▸ **TASK TO CARRY OUT**
Produce a verbatim transcription of all records.

▸ **LISTED RECORDS**
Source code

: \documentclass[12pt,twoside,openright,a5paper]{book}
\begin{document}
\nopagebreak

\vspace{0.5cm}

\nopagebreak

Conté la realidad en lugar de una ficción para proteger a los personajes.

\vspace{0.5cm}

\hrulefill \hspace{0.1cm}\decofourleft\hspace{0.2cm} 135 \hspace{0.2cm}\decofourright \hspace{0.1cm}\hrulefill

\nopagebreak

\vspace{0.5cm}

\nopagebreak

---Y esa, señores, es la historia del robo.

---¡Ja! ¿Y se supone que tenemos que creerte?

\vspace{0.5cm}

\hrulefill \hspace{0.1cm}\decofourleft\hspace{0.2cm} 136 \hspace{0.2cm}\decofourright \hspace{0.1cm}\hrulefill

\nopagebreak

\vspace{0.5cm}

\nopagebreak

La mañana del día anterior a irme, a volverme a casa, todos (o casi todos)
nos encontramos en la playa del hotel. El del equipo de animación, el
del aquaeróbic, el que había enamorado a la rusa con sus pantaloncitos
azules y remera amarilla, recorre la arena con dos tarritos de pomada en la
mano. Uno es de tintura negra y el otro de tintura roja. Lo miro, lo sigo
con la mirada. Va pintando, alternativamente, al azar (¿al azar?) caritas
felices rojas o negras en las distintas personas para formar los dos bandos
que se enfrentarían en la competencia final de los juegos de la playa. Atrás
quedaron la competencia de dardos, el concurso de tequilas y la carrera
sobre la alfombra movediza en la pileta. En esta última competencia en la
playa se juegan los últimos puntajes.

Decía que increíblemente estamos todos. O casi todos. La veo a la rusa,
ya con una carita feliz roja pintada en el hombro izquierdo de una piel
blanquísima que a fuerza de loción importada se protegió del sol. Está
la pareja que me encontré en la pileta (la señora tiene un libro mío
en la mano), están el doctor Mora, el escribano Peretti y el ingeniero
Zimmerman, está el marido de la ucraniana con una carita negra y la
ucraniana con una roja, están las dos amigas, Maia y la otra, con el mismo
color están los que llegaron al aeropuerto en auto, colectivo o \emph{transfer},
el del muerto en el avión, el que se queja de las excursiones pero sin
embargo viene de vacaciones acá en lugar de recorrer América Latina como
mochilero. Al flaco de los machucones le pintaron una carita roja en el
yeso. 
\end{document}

▸ **OUTPUT OF THE EXERCISE**
Source code

: \documentclass[12pt,twoside,openright,a5paper]{book}
\begin{document}
\nopagebreak

\vspace{0.5cm}

\nopagebreak

Conté la realidad en lugar de una ficción para proteger a los personajes.

\vspace{0.5cm}

\hrulefill \hspace{0.1cm}\decofourleft\hspace{0.2cm} 135 \hspace{0.2cm}\decofourright \hspace{0.1cm}\hrulefill

\nopagebreak

\vspace{0.5cm}

\nopagebreak

---Y esa, señores, es la historia del robo.

---¡Ja! ¿Y se supone que tenemos que creerte?

\vspace{0.5cm}

\hrulefill \hspace{0.1cm}\decofourleft\hspace{0.2cm} 136 \hspace{0.2cm}\decofourright \hspace{0.1cm}\hrulefill

\nopagebreak

\vspace{0.5cm}

\nopagebreak

La mañana del día anterior a irme, a volverme a casa, todos (o casi todos)
nos encontramos en la playa del hotel. El del equipo de animación, el
del aquaeróbic, el que había enamorado a la rusa con sus pantaloncitos
azules y remera amarilla, recorre la arena con dos tarritos de pomada en la
mano. Uno es de tintura negra y el otro de tintura roja. Lo miro, lo sigo
con la mirada. Va pintando, alternativamente, al azar (¿al azar?) caritas
felices rojas o negras en las distintas personas para formar los dos bandos
que se enfrentarían en la competencia final de los juegos de la playa. Atrás
quedaron la competencia de dardos, el concurso de tequilas y la carrera
sobre la alfombra movediza en la pileta. En esta última competencia en la
playa se juegan los últimos puntajes.

Decía que increíblemente estamos todos. O casi todos. La veo a la rusa,
ya con una carita feliz roja pintada en el hombro izquierdo de una piel
blanquísima que a fuerza de loción importada se protegió del sol. Está
la pareja que me encontré en la pileta (la señora tiene un libro mío
en la mano), están el doctor Mora, el escribano Peretti y el ingeniero
Zimmerman, está el marido de la ucraniana con una carita negra y la
ucraniana con una roja, están las dos amigas, Maia y la otra, con el mismo
color están los que llegaron al aeropuerto en auto, colectivo o \emph{transfer},
el del muerto en el avión, el que se queja de las excursiones pero sin
embargo viene de vacaciones acá en lugar de recorrer América Latina como
mochilero. Al flaco de los machucones le pintaron una carita roja en el
yeso. 
\end{document}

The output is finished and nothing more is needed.